Lines from the listing that hold the string "pmatrix" are what you should return.

_EXERCISE INPUT:_
· · · ·

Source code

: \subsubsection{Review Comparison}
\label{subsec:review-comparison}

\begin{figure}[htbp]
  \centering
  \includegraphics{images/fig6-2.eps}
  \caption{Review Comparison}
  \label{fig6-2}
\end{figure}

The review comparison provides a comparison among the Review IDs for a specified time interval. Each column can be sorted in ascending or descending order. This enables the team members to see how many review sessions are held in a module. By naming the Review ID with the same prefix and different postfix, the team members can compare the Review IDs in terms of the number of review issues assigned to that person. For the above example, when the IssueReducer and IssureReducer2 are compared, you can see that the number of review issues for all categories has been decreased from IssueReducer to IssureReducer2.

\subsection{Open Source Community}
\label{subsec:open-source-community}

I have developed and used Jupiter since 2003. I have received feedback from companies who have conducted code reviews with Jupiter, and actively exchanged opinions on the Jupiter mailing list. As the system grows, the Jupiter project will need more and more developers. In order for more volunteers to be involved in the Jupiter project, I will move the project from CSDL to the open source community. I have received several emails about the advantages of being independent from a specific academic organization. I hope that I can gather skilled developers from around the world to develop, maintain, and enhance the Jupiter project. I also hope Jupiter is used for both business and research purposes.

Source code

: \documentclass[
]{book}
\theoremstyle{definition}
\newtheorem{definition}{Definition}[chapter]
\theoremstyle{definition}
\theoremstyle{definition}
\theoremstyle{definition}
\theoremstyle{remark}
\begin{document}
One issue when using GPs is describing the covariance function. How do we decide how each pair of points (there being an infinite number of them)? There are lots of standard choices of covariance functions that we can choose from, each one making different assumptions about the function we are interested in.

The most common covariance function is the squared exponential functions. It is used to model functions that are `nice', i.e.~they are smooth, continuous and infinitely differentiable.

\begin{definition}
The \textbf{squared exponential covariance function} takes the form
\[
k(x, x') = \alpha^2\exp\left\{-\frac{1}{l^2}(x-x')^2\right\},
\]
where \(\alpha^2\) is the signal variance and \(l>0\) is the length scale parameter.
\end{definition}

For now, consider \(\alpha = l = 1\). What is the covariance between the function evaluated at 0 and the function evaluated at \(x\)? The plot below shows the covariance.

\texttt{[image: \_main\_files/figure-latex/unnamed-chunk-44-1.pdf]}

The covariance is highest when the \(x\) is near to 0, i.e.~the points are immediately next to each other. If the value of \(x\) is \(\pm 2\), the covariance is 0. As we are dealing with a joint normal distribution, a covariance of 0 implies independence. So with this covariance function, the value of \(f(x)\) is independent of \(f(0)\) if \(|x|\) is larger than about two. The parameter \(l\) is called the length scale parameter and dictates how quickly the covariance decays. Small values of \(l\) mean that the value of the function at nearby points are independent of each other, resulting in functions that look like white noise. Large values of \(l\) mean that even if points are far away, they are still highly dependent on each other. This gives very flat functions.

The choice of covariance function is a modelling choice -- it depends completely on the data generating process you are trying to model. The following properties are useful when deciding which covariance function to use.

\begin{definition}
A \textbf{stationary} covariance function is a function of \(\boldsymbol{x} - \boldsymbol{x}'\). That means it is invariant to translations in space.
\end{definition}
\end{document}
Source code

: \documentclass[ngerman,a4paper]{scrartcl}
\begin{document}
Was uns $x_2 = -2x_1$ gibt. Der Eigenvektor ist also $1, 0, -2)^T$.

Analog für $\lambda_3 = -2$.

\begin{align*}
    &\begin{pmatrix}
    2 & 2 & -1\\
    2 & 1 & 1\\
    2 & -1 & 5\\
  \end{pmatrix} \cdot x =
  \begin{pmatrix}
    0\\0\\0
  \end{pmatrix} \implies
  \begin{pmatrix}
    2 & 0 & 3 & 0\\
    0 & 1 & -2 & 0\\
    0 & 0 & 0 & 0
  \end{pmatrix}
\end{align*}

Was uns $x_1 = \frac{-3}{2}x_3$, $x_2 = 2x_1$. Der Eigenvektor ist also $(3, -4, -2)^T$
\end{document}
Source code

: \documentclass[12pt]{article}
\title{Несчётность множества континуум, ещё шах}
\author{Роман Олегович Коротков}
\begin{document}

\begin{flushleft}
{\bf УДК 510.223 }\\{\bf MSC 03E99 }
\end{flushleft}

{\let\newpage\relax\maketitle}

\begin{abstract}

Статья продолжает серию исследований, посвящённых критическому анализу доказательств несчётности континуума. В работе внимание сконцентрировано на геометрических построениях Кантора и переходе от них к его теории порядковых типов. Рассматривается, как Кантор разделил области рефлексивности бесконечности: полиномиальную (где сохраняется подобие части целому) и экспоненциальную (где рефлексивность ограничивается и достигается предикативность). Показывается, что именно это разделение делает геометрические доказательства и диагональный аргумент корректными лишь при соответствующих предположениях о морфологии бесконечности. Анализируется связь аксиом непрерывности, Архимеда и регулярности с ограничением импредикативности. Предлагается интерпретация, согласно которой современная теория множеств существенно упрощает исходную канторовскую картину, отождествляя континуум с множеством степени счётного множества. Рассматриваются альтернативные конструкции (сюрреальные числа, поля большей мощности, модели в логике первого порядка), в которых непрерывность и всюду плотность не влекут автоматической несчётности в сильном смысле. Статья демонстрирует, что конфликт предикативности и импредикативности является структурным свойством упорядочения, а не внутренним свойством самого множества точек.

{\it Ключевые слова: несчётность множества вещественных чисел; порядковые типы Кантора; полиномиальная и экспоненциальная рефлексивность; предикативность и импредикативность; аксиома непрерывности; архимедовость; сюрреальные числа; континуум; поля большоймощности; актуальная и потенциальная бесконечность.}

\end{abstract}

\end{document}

· · · ·

_ANSWER SPACE:_
    &\begin{pmatrix}
  \end{pmatrix} \cdot x =
  \begin{pmatrix}
  \end{pmatrix} \implies
  \begin{pmatrix}
  \end{pmatrix}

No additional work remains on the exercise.